Instructor: Brendon Rhoades
Email: bprhoades (at) math.ucsd.edu
Instructor's Office: 7250 APM
Instructor Office Hours: By appointment
Location: APM 7421
Lecture Time: 2:00-2:50 pm MWF

Course Description: Let V be a Euclidean space. A *reflection group* W is a finite group generated by reflections in GL(V). Many interesting families of groups (for example symmetric groups, Weyl groups of Lie algebras, and symmetry groups of regular polytopes) arise as reflection groups. In this course we'll study reflection groups (and some generalizations thereof) from a combinatorial point of view. We'll start off by covering the basic aspects of the theory (Bruhat order, the Cartan-Killing classification of finite reflection groups, the invariant theory of reflection groups, and the theory of Coxeter group-style presentations) and will end the term talking about newer topics (absolute order, W-Catalan combinatorics). Many definitions and examples will be given throughout. I will also present a variety of open problems.

Prerequisites: Not all that much. A decent background in group theory and linear algebra will be necessary. No experience whatsoever with reflection groups will be assumed.

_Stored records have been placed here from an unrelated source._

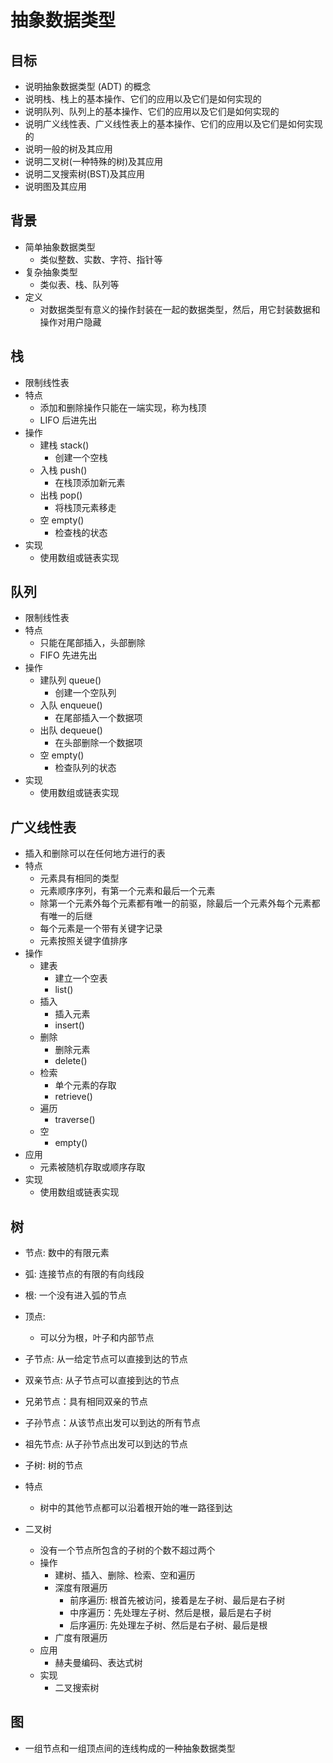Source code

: # 抽象数据类型

## 目标
- 说明抽象数据类型 (ADT) 的概念
- 说明栈、栈上的基本操作、它们的应用以及它们是如何实现的
- 说明队列、队列上的基本操作、它们的应用以及它们是如何实现的
- 说明广义线性表、广义线性表上的基本操作、它们的应用以及它们是如何实现的
- 说明一般的树及其应用
- 说明二叉树(一种特殊的树)及其应用
- 说明二叉搜索树(BST)及其应用
- 说明图及其应用


## 背景
- 简单抽象数据类型
    - 类似整数、实数、字符、指针等
- 复杂抽象类型
    - 类似表、栈、队列等
- 定义
    - 对数据类型有意义的操作封装在一起的数据类型，然后，用它封装数据和操作对用户隐藏

## 栈
- 限制线性表
- 特点
    - 添加和删除操作只能在一端实现，称为栈顶
    - LIFO 后进先出
- 操作
    - 建栈 stack() 
        - 创建一个空栈
    - 入栈 push()
        - 在栈顶添加新元素
    - 出栈 pop()
        - 将栈顶元素移走
    - 空  empty()
        - 检查栈的状态
- 实现
    - 使用数组或链表实现

## 队列
- 限制线性表
- 特点
    - 只能在尾部插入，头部删除
    - FIFO 先进先出
- 操作
    - 建队列 queue()
        - 创建一个空队列
    - 入队 enqueue()
        - 在尾部插入一个数据项
    - 出队 dequeue()
        - 在头部删除一个数据项
    - 空 empty()
        - 检查队列的状态
- 实现
    - 使用数组或链表实现

## 广义线性表
- 插入和删除可以在任何地方进行的表
- 特点
    - 元素具有相同的类型
    - 元素顺序序列，有第一个元素和最后一个元素
    - 除第一个元素外每个元素都有唯一的前驱，除最后一个元素外每个元素都有唯一的后继  
    - 每个元素是一个带有关键字记录
    - 元素按照关键字值排序
- 操作
    - 建表
        - 建立一个空表
        - list()
    - 插入
        - 插入元素
        - insert()
    - 删除
        - 删除元素
        - delete()
    - 检索
        - 单个元素的存取
        - retrieve()
    - 遍历
        - traverse()
    - 空
        - empty()
- 应用
    - 元素被随机存取或顺序存取
- 实现
    - 使用数组或链表实现

## 树
- 节点: 数中的有限元素
- 弧: 连接节点的有限的有向线段
- 根: 一个没有进入弧的节点
- 顶点: 
    - 可以分为根，叶子和内部节点
- 子节点: 从一给定节点可以直接到达的节点
- 双亲节点: 从子节点可以直接到达的节点
- 兄弟节点：具有相同双亲的节点
- 子孙节点：从该节点出发可以到达的所有节点
- 祖先节点: 从子孙节点出发可以到达的节点
- 子树: 树的节点
- 特点
    - 树中的其他节点都可以沿着根开始的唯一路径到达

- 二叉树
    - 没有一个节点所包含的子树的个数不超过两个
    - 操作
        - 建树、插入、删除、检索、空和遍历
        - 深度有限遍历
            - 前序遍历: 根首先被访问，接着是左子树、最后是右子树
            - 中序遍历：先处理左子树、然后是根，最后是右子树
            - 后序遍历: 先处理左子树、然后是右子树、最后是根
        - 广度有限遍历
    - 应用
        - 赫夫曼编码、表达式树
    - 实现
        - 二叉搜索树

## 图
- 一组节点和一组顶点间的连线构成的一种抽象数据类型
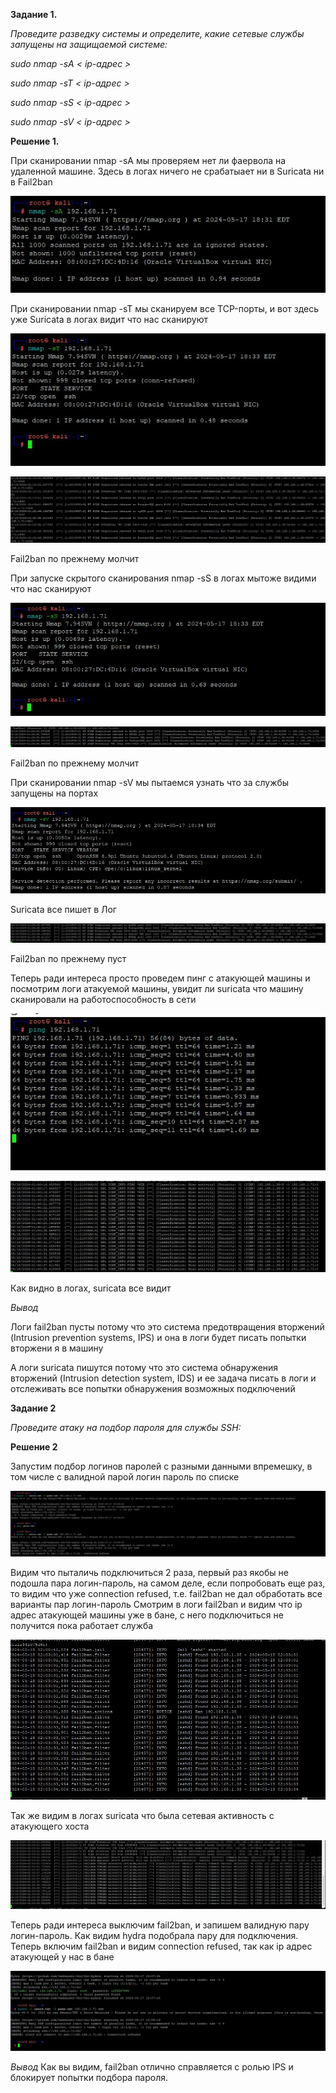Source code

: **Задание 1.**

*Проведите разведку системы и определите, какие сетевые службы запущены на защищаемой системе:*

*sudo nmap -sA < ip-адрес >*

*sudo nmap -sT < ip-адрес >*

*sudo nmap -sS < ip-адрес >*

*sudo nmap -sV < ip-адрес >*

**Решение 1.**

При сканировании nmap -sA мы проверяем нет ли фаервола на удаленной машине.
Здесь в логах ничего не срабатыает ни в Suricata ни в Fail2ban

![alt text](https://github.com/mezhibo/Defender-network/blob/dd2c638d5d0019f7a2e861aaa13a8eac9123b5bc/IMG/11.jpg)



При сканировании nmap -sT мы сканируем все TCP-порты, и вот здесь уже Suricata в логах видит что нас сканируют

![alt text](https://github.com/mezhibo/Defender-network/blob/dd2c638d5d0019f7a2e861aaa13a8eac9123b5bc/IMG/12.jpg)

![alt text](https://github.com/mezhibo/Defender-network/blob/dd2c638d5d0019f7a2e861aaa13a8eac9123b5bc/IMG/1.jpg)

Fail2ban по прежнему молчит


При запуске скрытого сканирования nmap -sS в логах мытоже видими что нас сканируют

![alt text](https://github.com/mezhibo/Defender-network/blob/dd2c638d5d0019f7a2e861aaa13a8eac9123b5bc/IMG/13.jpg)

![alt text](https://github.com/mezhibo/Defender-network/blob/dd2c638d5d0019f7a2e861aaa13a8eac9123b5bc/IMG/2.jpg)

Fail2ban по прежнему молчит



При сканировании nmap -sV мы пытаемся узнать что за службы запущены на портах

![alt text](https://github.com/mezhibo/Defender-network/blob/dd2c638d5d0019f7a2e861aaa13a8eac9123b5bc/IMG/14.jpg)

Suricata все пишет в Лог

![alt text](https://github.com/mezhibo/Defender-network/blob/dd2c638d5d0019f7a2e861aaa13a8eac9123b5bc/IMG/3.jpg)

Fail2ban по прежнему пуст


Теперь ради интереса просто проведем пинг с атакующей машины и посмотрим логи атакуемой машины, увидит ли suricata что машину сканировали на работоспособность в сети 

![alt text](https://github.com/mezhibo/Defender-network/blob/dd2c638d5d0019f7a2e861aaa13a8eac9123b5bc/IMG/15.jpg)

![alt text](https://github.com/mezhibo/Defender-network/blob/dd2c638d5d0019f7a2e861aaa13a8eac9123b5bc/IMG/4.jpg)

Как видно в логах, suricata все видит




*Вывод*

Логи fail2ban пусты потому что это система предотвращения вторжений (Intrusion prevention systems, IPS) и
она в логи будет писать попытки вторжени я в машину

А логи suricata пишутся потому что это система обнаружения вторжений (Intrusion detection system, IDS) и
ее задача писать в логи и отслеживать все попытки обнаружения возможных подключений




**Задание 2**

*Проведите атаку на подбор пароля для службы SSH:*


**Решение 2**


Запустим подбор логинов паролей с разными данными впремешку, в том числе с валидной парой логин пароль по списке

![alt text](https://github.com/mezhibo/Defender-network/blob/239a1162b10f4fb79607c99875a414b65532c5dd/IMG/31.jpg)

Видим что пыталичь подключиться 2 раза, первый раз якобы не подошла пара логин-пароль, на самом деле, если попробовать еще раз, то
видим что уже connection refused, т.е. fail2ban не дал обработать все варианты пар логин-пароль
Смотрим в логи fail2ban и видим что ip адрес атакующей машины уже в бане, с него подключиться не получится пока работает служба

![alt text](https://github.com/mezhibo/Defender-network/blob/239a1162b10f4fb79607c99875a414b65532c5dd/IMG/33.jpg)

Так же видим в логах suricata что была сетевая активность с атакующего хоста

![alt text](https://github.com/mezhibo/Defender-network/blob/239a1162b10f4fb79607c99875a414b65532c5dd/IMG/32.jpg)



Теперь ради интереса выключим fail2ban, и запишем валидную пару логин-пароль.
Как видим hydra подобрала пару для подключения.
Теперь включим fail2ban и видим connection refused, так как ip адрес атакующей у нас в бане

![alt text](https://github.com/mezhibo/Defender-network/blob/239a1162b10f4fb79607c99875a414b65532c5dd/IMG/34.jpg)

*Вывод*
Как вы видим, fail2ban отлично справляется с ролью IPS и блокирует попытки подбора пароля.









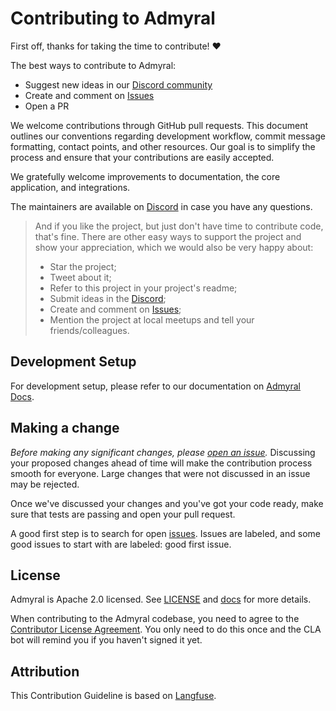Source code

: # Contributing to Admyral

First off, thanks for taking the time to contribute! ❤️

The best ways to contribute to Admyral:

-   Suggest new ideas in our [Discord community](https://discord.gg/GqbJZT9Hbf)
-   Create and comment on [Issues](https://github.com/Admyral-Security/admyral/issues)
-   Open a PR

We welcome contributions through GitHub pull requests. This document outlines our conventions regarding development workflow, commit message formatting, contact points, and other resources. Our goal is to simplify the process and ensure that your contributions are easily accepted.

We gratefully welcome improvements to documentation, the core application, and integrations.

The maintainers are available on [Discord](https://discord.gg/GqbJZT9Hbf) in case you have any questions.

> And if you like the project, but just don't have time to contribute code, that's fine. There are other easy ways to support the project and show your appreciation, which we would also be very happy about:
>
> -   Star the project;
> -   Tweet about it;
> -   Refer to this project in your project's readme;
> -   Submit ideas in the [Discord](https://discord.gg/GqbJZT9Hbf);
> -   Create and comment on [Issues](https://github.com/Admyral-Security/admyral/issues);
> -   Mention the project at local meetups and tell your friends/colleagues.

## Development Setup

For development setup, please refer to our documentation on [Admyral Docs](https://docs.admyral.dev/setup/dev).

## Making a change

_Before making any significant changes, please [open an issue](https://github.com/Admyral-Security/admyral/issues)._ Discussing your proposed changes ahead of time will make the contribution process smooth for everyone. Large changes that were not discussed in an issue may be rejected.

Once we've discussed your changes and you've got your code ready, make sure that tests are passing and open your pull request.

A good first step is to search for open [issues](https://github.com/Admyral-Security/admyral/issues). Issues are labeled, and some good issues to start with are labeled: good first issue.

## License

Admyral is Apache 2.0 licensed. See [LICENSE](LICENSE) and [docs](https://docs.admyral.dev/open-source) for more details.

When contributing to the Admyral codebase, you need to agree to the [Contributor License Agreement](https://cla-assistant.io/Admyral-Security/admyral). You only need to do this once and the CLA bot will remind you if you haven't signed it yet.

## Attribution

This Contribution Guideline is based on [Langfuse](https://langfuse.com/).
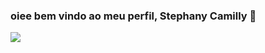 ### oiee bem vindo ao meu perfil, Stephany Camilly 🦋

![](https://media1.tenor.com/m/DcbNSBghVIMAAAAd/rapunzel-tangled.gif)
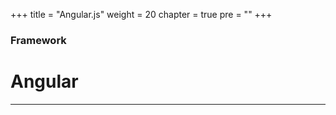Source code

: +++
title = "Angular.js"
weight = 20
chapter = true
pre = ""
+++

### Framework

# **Angular**

---
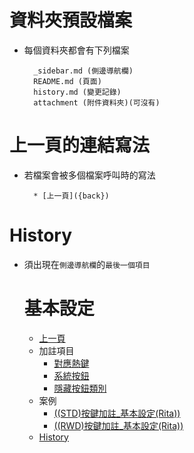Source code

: # <div id="folder">資料夾預設檔案</div>
* 每個資料夾都會有下列檔案    

        _sidebar.md (側邊導航欄)
        README.md (頁面)
        history.md (變更記錄)
        attachment (附件資料夾)(可沒有)

# <div id="back-btn">上一頁的連結寫法</div>
* 若檔案會被多個檔案呼叫時的寫法

        * [上一頁]({back})

# <div id="history">History</div>
* 須出現在`側邊導航欄`的`最後一個項目`

    # 基本設定
    * [上一頁](../README.md)
    * 加註項目
        * [對應熱鍵](README.md#hotkey)
        * [系統按鈕](README.md#sysbtn)
        * [隱藏按鈕類別](README.md#hidebtn)
    * 案例
        * [((STD)按鍵加註_基本設定(Rita))](Example/FX999500001767.md)
        * [((RWD)按鍵加註_基本設定(Rita))](Example/FX999500001768.md)
    * [History](history.md)

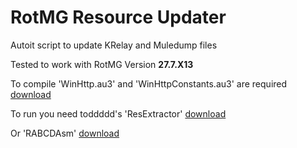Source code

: # RotMG Resource Updater
Autoit script to update KRelay and Muledump files

Tested to work with RotMG Version **27.7.X13**

To compile 'WinHttp.au3' and 'WinHttpConstants.au3' are required [download](https://github.com/dedmen/Autoit/tree/master/APIS)

To run you need toddddd's 'ResExtractor' [download](http://www.mpgh.net/forum/showthread.php?t=1211655)

Or 'RABCDAsm' [download](https://github.com/CyberShadow/RABCDAsm/releases)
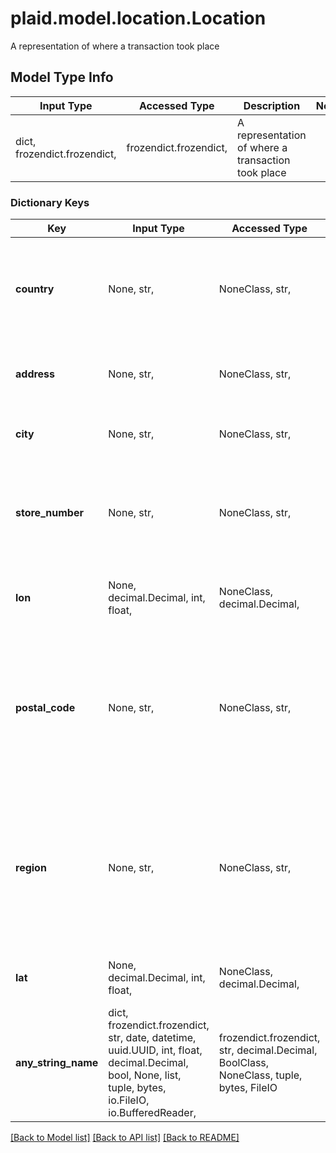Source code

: # plaid.model.location.Location

A representation of where a transaction took place

## Model Type Info
Input Type | Accessed Type | Description | Notes
------------ | ------------- | ------------- | -------------
dict, frozendict.frozendict,  | frozendict.frozendict,  | A representation of where a transaction took place | 

### Dictionary Keys
Key | Input Type | Accessed Type | Description | Notes
------------ | ------------- | ------------- | ------------- | -------------
**country** | None, str,  | NoneClass, str,  | The ISO 3166-1 alpha-2 country code where the transaction occurred. | 
**address** | None, str,  | NoneClass, str,  | The street address where the transaction occurred. | 
**city** | None, str,  | NoneClass, str,  | The city where the transaction occurred. | 
**store_number** | None, str,  | NoneClass, str,  | The merchant defined store number where the transaction occurred. | 
**lon** | None, decimal.Decimal, int, float,  | NoneClass, decimal.Decimal,  | The longitude where the transaction occurred. | value must be a 64 bit float
**postal_code** | None, str,  | NoneClass, str,  | The postal code where the transaction occurred. In API versions 2018-05-22 and earlier, this field is called &#x60;zip&#x60;. | 
**region** | None, str,  | NoneClass, str,  | The region or state where the transaction occurred. In API versions 2018-05-22 and earlier, this field is called &#x60;state&#x60;. | 
**lat** | None, decimal.Decimal, int, float,  | NoneClass, decimal.Decimal,  | The latitude where the transaction occurred. | value must be a 64 bit float
**any_string_name** | dict, frozendict.frozendict, str, date, datetime, uuid.UUID, int, float, decimal.Decimal, bool, None, list, tuple, bytes, io.FileIO, io.BufferedReader,  | frozendict.frozendict, str, decimal.Decimal, BoolClass, NoneClass, tuple, bytes, FileIO | any string name can be used but the value must be the correct type | [optional]

[[Back to Model list]](../../README.md#documentation-for-models) [[Back to API list]](../../README.md#documentation-for-api-endpoints) [[Back to README]](../../README.md)

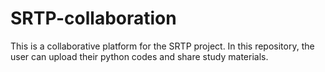 # SRTP-collaboration
This is a collaborative platform for the SRTP project. In this repository, the user can upload their python codes and share study materials.
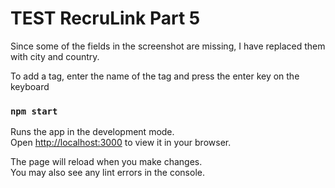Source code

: # TEST RecruLink Part 5

Since some of the fields in the screenshot are missing, I have replaced them with city and country.

To add a tag, enter the name of the tag and press the enter key on the keyboard




### `npm start`

Runs the app in the development mode.\
Open [http://localhost:3000](http://localhost:3000) to view it in your browser.

The page will reload when you make changes.\
You may also see any lint errors in the console.


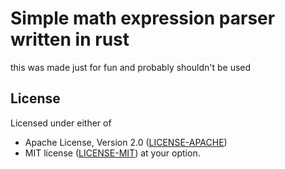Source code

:# Simple math expression parser written in rust

this was made just for fun and probably shouldn't be used


## License

Licensed under either of
 * Apache License, Version 2.0
   ([LICENSE-APACHE](LICENSE-APACHE))
 * MIT license
   ([LICENSE-MIT](LICENSE-MIT))
at your option.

Textbook: Reflection Groups and Coxeter Groups by James E. Humphreys.
(A good first book to read about reflection groups. Concise and well written.)

Lectures:

4/1/2013: Introductions, three ways of viewing the symmetric group (combinatorial: one-line notation and wiring diagrams, algebraic: words and presentation, geometric: reflecting hyperplanes).
4/3/2013: Section 1.1. Hyperplanes, reflections, reflection groups. Examples: Z_2, dihedral groups, the symmetric group, the group of signed permutation matrices. Irreducible and essential reflection groups. The rank of a reflection group.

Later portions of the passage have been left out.